Isolation: Offset by Transportation and Communications
While the small size of the colony exaggerates its dependence on Earth, the vastness of space and the long times and expense of travel tend to isolate the colonists from the home planet. A good design must attempt to anticipate and offset the effects of such isolation.
Travel from the colony to Earth is expensive, and takes a number of days. Given the need for trade and for the importation of many items of high technology that a small community cannot supply itself, the transportation system is exceedingly important. It seems essential to provide for "return migration" of persons and families to Earth who strongly wish for it, although it might be necessary to devise ways to discourage commuting.

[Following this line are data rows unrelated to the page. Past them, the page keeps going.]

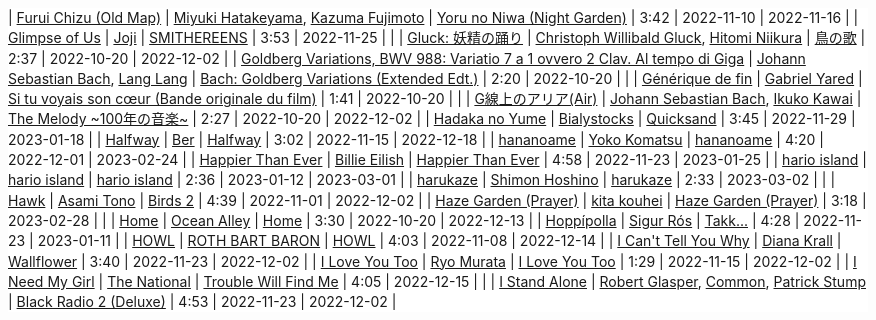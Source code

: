 | [Furui Chizu \(Old Map\)](https://open.spotify.com/track/0cNzX9fSafdJQQuxNeUOFM) | [Miyuki Hatakeyama](https://open.spotify.com/artist/1EoUchyiJeXQqhGBANhbiI), [Kazuma Fujimoto](https://open.spotify.com/artist/20qDjhYBrYKWNCKmGgJIFH) | [Yoru no Niwa \(Night Garden\)](https://open.spotify.com/album/596yPS71AnU4gBjgzK4eKR) | 3:42 | 2022-11-10 | 2022-11-16 |
| [Glimpse of Us](https://open.spotify.com/track/4ewazQLXFTDC8XvCbhvtXs) | [Joji](https://open.spotify.com/artist/3MZsBdqDrRTJihTHQrO6Dq) | [SMITHEREENS](https://open.spotify.com/album/2hEnymoejldpuxSdTnkard) | 3:53 | 2022-11-25 |  |
| [Gluck: 妖精の踊り](https://open.spotify.com/track/3KCH3uAbvDwaEKdswsspgX) | [Christoph Willibald Gluck](https://open.spotify.com/artist/7vfydQ0nVBVgJ0ajs8EtRM), [Hitomi Niikura](https://open.spotify.com/artist/1JFGO7YoBFo4lzQGLXy1CR) | [鳥の歌](https://open.spotify.com/album/2WrUZcTKVmFZdbatMmx9oB) | 2:37 | 2022-10-20 | 2022-12-02 |
| [Goldberg Variations, BWV 988: Variatio 7 a 1 ovvero 2 Clav\. Al tempo di Giga](https://open.spotify.com/track/5fzzSHwK0iFGanI4suSuCA) | [Johann Sebastian Bach](https://open.spotify.com/artist/5aIqB5nVVvmFsvSdExz408), [Lang Lang](https://open.spotify.com/artist/1YZhNFBxkEB5UKTgMDvot4) | [Bach: Goldberg Variations \(Extended Edt.\)](https://open.spotify.com/album/3syYFlKHyCm7zb4otxwD95) | 2:20 | 2022-10-20 |  |
| [Générique de fin](https://open.spotify.com/track/4nAvEP0TxzNPiu710Dl5va) | [Gabriel Yared](https://open.spotify.com/artist/6quKdQHmx2x7FBJwLhmpmB) | [Si tu voyais son cœur \(Bande originale du film\)](https://open.spotify.com/album/5mEahbNaoYS9Mic3KcE1In) | 1:41 | 2022-10-20 |  |
| [G線上のアリア\(Air\)](https://open.spotify.com/track/32aXWDVLpSqOnIEvBftq0Z) | [Johann Sebastian Bach](https://open.spotify.com/artist/5aIqB5nVVvmFsvSdExz408), [Ikuko Kawai](https://open.spotify.com/artist/3Mn8t5WvKxtpW1vjxDjphD) | [The Melody \~100年の音楽\~](https://open.spotify.com/album/6qlcoQ2M33fJ9Y2Y7VW3kY) | 2:27 | 2022-10-20 | 2022-12-02 |
| [Hadaka no Yume](https://open.spotify.com/track/4hpkSK1MZyzFUlNxN6FN1I) | [Bialystocks](https://open.spotify.com/artist/3y24PAHjsJ3rWvMWERM7Oe) | [Quicksand](https://open.spotify.com/album/2Lb2A5WI9ti7WlJG8f1Gte) | 3:45 | 2022-11-29 | 2023-01-18 |
| [Halfway](https://open.spotify.com/track/18zLYmXB3BraLD4ckBxoK1) | [Ber](https://open.spotify.com/artist/3yojdgzMmWK3m7QABkOr7x) | [Halfway](https://open.spotify.com/album/1sAiKu51OyOiuWwFIJYMRi) | 3:02 | 2022-11-15 | 2022-12-18 |
| [hananoame](https://open.spotify.com/track/0pPlbgLKDPFlGKTbmApQiX) | [Yoko Komatsu](https://open.spotify.com/artist/3xQF7ByzaSrLh8B4unEq1E) | [hananoame](https://open.spotify.com/album/3c2oU0PlWnVe0Eg4IZIb5D) | 4:20 | 2022-12-01 | 2023-02-24 |
| [Happier Than Ever](https://open.spotify.com/track/4RVwu0g32PAqgUiJoXsdF8) | [Billie Eilish](https://open.spotify.com/artist/6qqNVTkY8uBg9cP3Jd7DAH) | [Happier Than Ever](https://open.spotify.com/album/0JGOiO34nwfUdDrD612dOp) | 4:58 | 2022-11-23 | 2023-01-25 |
| [hario island](https://open.spotify.com/track/4pwrnZ6t6KwUgUoQiBe70M) | [hario island](https://open.spotify.com/artist/4SSYmqlXA8awmX7PHheCJN) | [hario island](https://open.spotify.com/album/6t6geCz3BtiM0WXFNeWGyY) | 2:36 | 2023-01-12 | 2023-03-01 |
| [harukaze](https://open.spotify.com/track/0XflCyWk28wErpgiBPnNTK) | [Shimon Hoshino](https://open.spotify.com/artist/0glynIW7kVokBq524NHRQH) | [harukaze](https://open.spotify.com/album/3pur6jiK9PCVKajSXvlWjJ) | 2:33 | 2023-03-02 |  |
| [Hawk](https://open.spotify.com/track/4tmN5DNeqyW1E2CL5nA5iI) | [Asami Tono](https://open.spotify.com/artist/5uyECggyaBp2soVsms3MNK) | [Birds 2](https://open.spotify.com/album/5YRGHMPBe6bHwFzcs5sqyA) | 4:39 | 2022-11-01 | 2022-12-02 |
| [Haze Garden \(Prayer\)](https://open.spotify.com/track/4XigfPo7zRs3S3ntut37zd) | [kita kouhei](https://open.spotify.com/artist/3AFL0gBNnoNa2wb55tImS5) | [Haze Garden \(Prayer\)](https://open.spotify.com/album/7hu4RONzaQHEArMTBnBzgJ) | 3:18 | 2023-02-28 |  |
| [Home](https://open.spotify.com/track/5vxr0JMWQuHNlpH0YaJADN) | [Ocean Alley](https://open.spotify.com/artist/18lpwfiys4GtdHWNUu9qQr) | [Home](https://open.spotify.com/album/7MszbrrMr9wB55yvce9uGZ) | 3:30 | 2022-10-20 | 2022-12-13 |
| [Hoppípolla](https://open.spotify.com/track/0yQPpUq5BJyqah5m2Q5Stt) | [Sigur Rós](https://open.spotify.com/artist/6UUrUCIZtQeOf8tC0WuzRy) | [Takk...](https://open.spotify.com/album/12tw1A9HmwE3MHvPfHhdoP) | 4:28 | 2022-11-23 | 2023-01-11 |
| [HOWL](https://open.spotify.com/track/2eallREIVzmmZHdHhoRWGb) | [ROTH BART BARON](https://open.spotify.com/artist/3WwL2Gya2VH0zHzOdakOX2) | [HOWL](https://open.spotify.com/album/4zkYI1CfV3vD2r40Cpe4iT) | 4:03 | 2022-11-08 | 2022-12-14 |
| [I Can't Tell You Why](https://open.spotify.com/track/5GAh0yww213mHRQGyDHwk7) | [Diana Krall](https://open.spotify.com/artist/5z1VAFwT35EVvCp1XlZZuL) | [Wallflower](https://open.spotify.com/album/6xUodRTpBiWXfQwPVZ5hIN) | 3:40 | 2022-11-23 | 2022-12-02 |
| [I Love You Too](https://open.spotify.com/track/2yTZA0SpuXc6eMtKZkU3kS) | [Ryo Murata](https://open.spotify.com/artist/5FbVPHq0WJQha9Tk3Cb9Vy) | [I Love You Too](https://open.spotify.com/album/2iXMjMpCFTrP4Q09CtpoaG) | 1:29 | 2022-11-15 | 2022-12-02 |
| [I Need My Girl](https://open.spotify.com/track/50M7nY1oQuNHecs0ahWAtI) | [The National](https://open.spotify.com/artist/2cCUtGK9sDU2EoElnk0GNB) | [Trouble Will Find Me](https://open.spotify.com/album/4OI9hKTm1QMRQunqHCfSSL) | 4:05 | 2022-12-15 |  |
| [I Stand Alone](https://open.spotify.com/track/19tAqV4F3ffuE6yMipwDn9) | [Robert Glasper](https://open.spotify.com/artist/5cM1PvItlR21WUyBnsdMcn), [Common](https://open.spotify.com/artist/2GHclqNVjqGuiE5mA7BEoc), [Patrick Stump](https://open.spotify.com/artist/0wsdUS0EJ7zHgti2nxTVWR) | [Black Radio 2 \(Deluxe\)](https://open.spotify.com/album/1KT2Z6ctgebnYJFuas27AX) | 4:53 | 2022-11-23 | 2022-12-02 |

The difficulty of physically transporting goods or people leads to a strong emphasis on electronic communication. Direct lines of sight from the colony to the Earth make radio, television, and facsimile transmission easy. Many of the special services mentioned earlier could be supplied remotely, for example, accounting, education, and even many medical diagnostic services can be performed electronically. Consequently a colony in space is expected to have highly developed electronic communications for commerce, education, entertainment and community activities. These should be designed to be easily accessible to the members of the colony, probably with two-way capability and linked to computers. The network is of such importance that it should have a high degree of redundancy for reliability, and be designed to assure privacy. It is likely that both the physical and social organization of the community will be shaped around the communications system.
Governance and Social Order
Distance and isolation also affect the governance and social order. Whether space colonization is a unilateral effort on the part of the United States or a cross-national enterprise, it will most likely be sponsored by a public or quasipublic organization with a bureaucratic structure which permeates the early settlement. The sense of isolation may stimulate the organizational development of communities away from the organizational form of the sponsor as the interests and life circumstances of a rapidly growing population change and develop. The form of governance depends very much on the preferences of the settlers, in much the same way as allowances for individual choice have been emphasized in other considerations of life in space.
Maintenance of order and of internal as well as external security initially falls to the Earth-based sponsoring organizations and then to the organized community which is expected to rise early in the colony's history. The small size of the settlement, combined with a rather precarious manufactured environment, may emphasize a concern for internal security. Any individual or small group could, in prospect, undertake to destroy the entire colony by opening the habitat to surrounding space, by disrupting the power supply, or by other actions which have few corresponding forms in Earth-based settings. Whatever organizational form the colonists evolve, it must be able to assure the physical security of the habitat and its supporting systems, and this need for security may infringe upon other desirable features of the colony and its operation.